**EXERCISE BRIEF:** Nothing but the text of the records belongs in your answer: repeat all of it exactly and leave out the images.

**DATA FOR PROCESSING:**
* * * * * * * * *

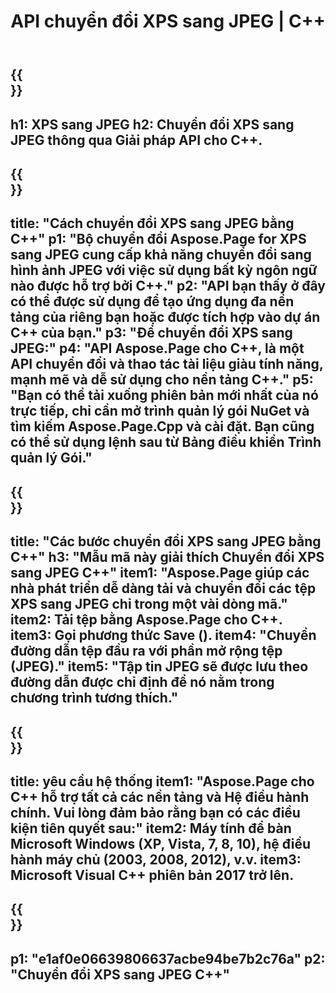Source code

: ﻿---
translation: true
template: /_templates/_conversion-child-cpp.md
title: API chuyển đổi XPS sang JPEG | C++
url: /cpp/conversion/xps-to-jpeg/
description: Chuyển đổi PS sang JPEG do Aspose.Page cung cấp cho giải pháp API C++. Hoạt động trong Môi trường thời gian chạy C++ cho Windows 32 bit, Windows 64 bit và Linux 64 bit.
informat: XPS
outformat: JPEG
otherformats: EPS PS
---

{{<section banner>}}
---
h1: XPS sang JPEG
h2: Chuyển đổi XPS sang JPEG thông qua Giải pháp API cho C++.
---

{{<section overview>}}
---
title: "Cách chuyển đổi XPS sang JPEG bằng C++"
p1: "Bộ chuyển đổi Aspose.Page for XPS sang JPEG cung cấp khả năng chuyển đổi sang hình ảnh JPEG với việc sử dụng bất kỳ ngôn ngữ nào được hỗ trợ bởi C++."
p2: "API bạn thấy ở đây có thể được sử dụng để tạo ứng dụng đa nền tảng của riêng bạn hoặc được tích hợp vào dự án C++ của bạn."
p3: "Để chuyển đổi XPS sang JPEG:"
p4: "API Aspose.Page cho C++, là một API chuyển đổi và thao tác tài liệu giàu tính năng, mạnh mẽ và dễ sử dụng cho nền tảng C++."
p5: "Bạn có thể tải xuống phiên bản mới nhất của nó trực tiếp, chỉ cần mở trình quản lý gói NuGet và tìm kiếm Aspose.Page.Cpp và cài đặt. Bạn cũng có thể sử dụng lệnh sau từ Bảng điều khiển Trình quản lý Gói."
---

{{<section feature1>}}
---
title: "Các bước chuyển đổi XPS sang JPEG bằng C++"
h3: "Mẫu mã này giải thích Chuyển đổi XPS sang JPEG C++"
item1: "Aspose.Page giúp các nhà phát triển dễ dàng tải và chuyển đổi các tệp XPS sang JPEG chỉ trong một vài dòng mã."
item2: Tải tệp bằng Aspose.Page cho C++.
item3: Gọi phương thức Save ().
item4: "Chuyển đường dẫn tệp đầu ra với phần mở rộng tệp (JPEG)."
item5: "Tập tin JPEG sẽ được lưu theo đường dẫn được chỉ định để nó nằm trong chương trình tương thích."
---

{{<section feature2>}}
---
title: yêu cầu hệ thống
item1: "Aspose.Page cho C++ hỗ trợ tất cả các nền tảng và Hệ điều hành chính. Vui lòng đảm bảo rằng bạn có các điều kiện tiên quyết sau:"
item2: Máy tính để bàn Microsoft Windows (XP, Vista, 7, 8, 10), hệ điều hành máy chủ (2003, 2008, 2012), v.v.
item3: Microsoft Visual C++ phiên bản 2017 trở lên.
---

{{<section gist>}}
---
p1: "e1af0e06639806637acbe94be7b2c76a"
p2: "Chuyển đổi XPS sang JPEG C++"
---
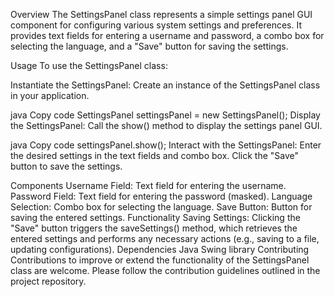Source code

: Overview
The SettingsPanel class represents a simple settings panel GUI component for configuring various system settings and preferences. It provides text fields for entering a username and password, a combo box for selecting the language, and a "Save" button for saving the settings.

Usage
To use the SettingsPanel class:

Instantiate the SettingsPanel: Create an instance of the SettingsPanel class in your application.

java
Copy code
SettingsPanel settingsPanel = new SettingsPanel();
Display the SettingsPanel: Call the show() method to display the settings panel GUI.

java
Copy code
settingsPanel.show();
Interact with the SettingsPanel: Enter the desired settings in the text fields and combo box. Click the "Save" button to save the settings.

Components
Username Field: Text field for entering the username.
Password Field: Text field for entering the password (masked).
Language Selection: Combo box for selecting the language.
Save Button: Button for saving the entered settings.
Functionality
Saving Settings: Clicking the "Save" button triggers the saveSettings() method, which retrieves the entered settings and performs any necessary actions (e.g., saving to a file, updating configurations).
Dependencies
Java Swing library
Contributing
Contributions to improve or extend the functionality of the SettingsPanel class are welcome. Please follow the contribution guidelines outlined in the project repository.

* * * * * * * * *

**ANSWER TO THE PROBLEM:**
Source code

: ﻿---
translation: true
template: /_templates/_conversion-child-cpp.md
title: API chuyển đổi XPS sang JPEG | C++
url: /cpp/conversion/xps-to-jpeg/
description: Chuyển đổi PS sang JPEG do Aspose.Page cung cấp cho giải pháp API C++. Hoạt động trong Môi trường thời gian chạy C++ cho Windows 32 bit, Windows 64 bit và Linux 64 bit.
informat: XPS
outformat: JPEG
otherformats: EPS PS
---

{{<section banner>}}
---
h1: XPS sang JPEG
h2: Chuyển đổi XPS sang JPEG thông qua Giải pháp API cho C++.
---

{{<section overview>}}
---
title: "Cách chuyển đổi XPS sang JPEG bằng C++"
p1: "Bộ chuyển đổi Aspose.Page for XPS sang JPEG cung cấp khả năng chuyển đổi sang hình ảnh JPEG với việc sử dụng bất kỳ ngôn ngữ nào được hỗ trợ bởi C++."
p2: "API bạn thấy ở đây có thể được sử dụng để tạo ứng dụng đa nền tảng của riêng bạn hoặc được tích hợp vào dự án C++ của bạn."
p3: "Để chuyển đổi XPS sang JPEG:"
p4: "API Aspose.Page cho C++, là một API chuyển đổi và thao tác tài liệu giàu tính năng, mạnh mẽ và dễ sử dụng cho nền tảng C++."
p5: "Bạn có thể tải xuống phiên bản mới nhất của nó trực tiếp, chỉ cần mở trình quản lý gói NuGet và tìm kiếm Aspose.Page.Cpp và cài đặt. Bạn cũng có thể sử dụng lệnh sau từ Bảng điều khiển Trình quản lý Gói."
---

{{<section feature1>}}
---
title: "Các bước chuyển đổi XPS sang JPEG bằng C++"
h3: "Mẫu mã này giải thích Chuyển đổi XPS sang JPEG C++"
item1: "Aspose.Page giúp các nhà phát triển dễ dàng tải và chuyển đổi các tệp XPS sang JPEG chỉ trong một vài dòng mã."
item2: Tải tệp bằng Aspose.Page cho C++.
item3: Gọi phương thức Save ().
item4: "Chuyển đường dẫn tệp đầu ra với phần mở rộng tệp (JPEG)."
item5: "Tập tin JPEG sẽ được lưu theo đường dẫn được chỉ định để nó nằm trong chương trình tương thích."
---

{{<section feature2>}}
---
title: yêu cầu hệ thống
item1: "Aspose.Page cho C++ hỗ trợ tất cả các nền tảng và Hệ điều hành chính. Vui lòng đảm bảo rằng bạn có các điều kiện tiên quyết sau:"
item2: Máy tính để bàn Microsoft Windows (XP, Vista, 7, 8, 10), hệ điều hành máy chủ (2003, 2008, 2012), v.v.
item3: Microsoft Visual C++ phiên bản 2017 trở lên.
---

{{<section gist>}}
---
p1: "e1af0e06639806637acbe94be7b2c76a"
p2: "Chuyển đổi XPS sang JPEG C++"
---
Source code

: Overview
The SettingsPanel class represents a simple settings panel GUI component for configuring various system settings and preferences. It provides text fields for entering a username and password, a combo box for selecting the language, and a "Save" button for saving the settings.

Usage
To use the SettingsPanel class:

Instantiate the SettingsPanel: Create an instance of the SettingsPanel class in your application.

java
Copy code
SettingsPanel settingsPanel = new SettingsPanel();
Display the SettingsPanel: Call the show() method to display the settings panel GUI.

java
Copy code
settingsPanel.show();
Interact with the SettingsPanel: Enter the desired settings in the text fields and combo box. Click the "Save" button to save the settings.

Components
Username Field: Text field for entering the username.
Password Field: Text field for entering the password (masked).
Language Selection: Combo box for selecting the language.
Save Button: Button for saving the entered settings.
Functionality
Saving Settings: Clicking the "Save" button triggers the saveSettings() method, which retrieves the entered settings and performs any necessary actions (e.g., saving to a file, updating configurations).
Dependencies
Java Swing library
Contributing
Contributions to improve or extend the functionality of the SettingsPanel class are welcome. Please follow the contribution guidelines outlined in the project repository.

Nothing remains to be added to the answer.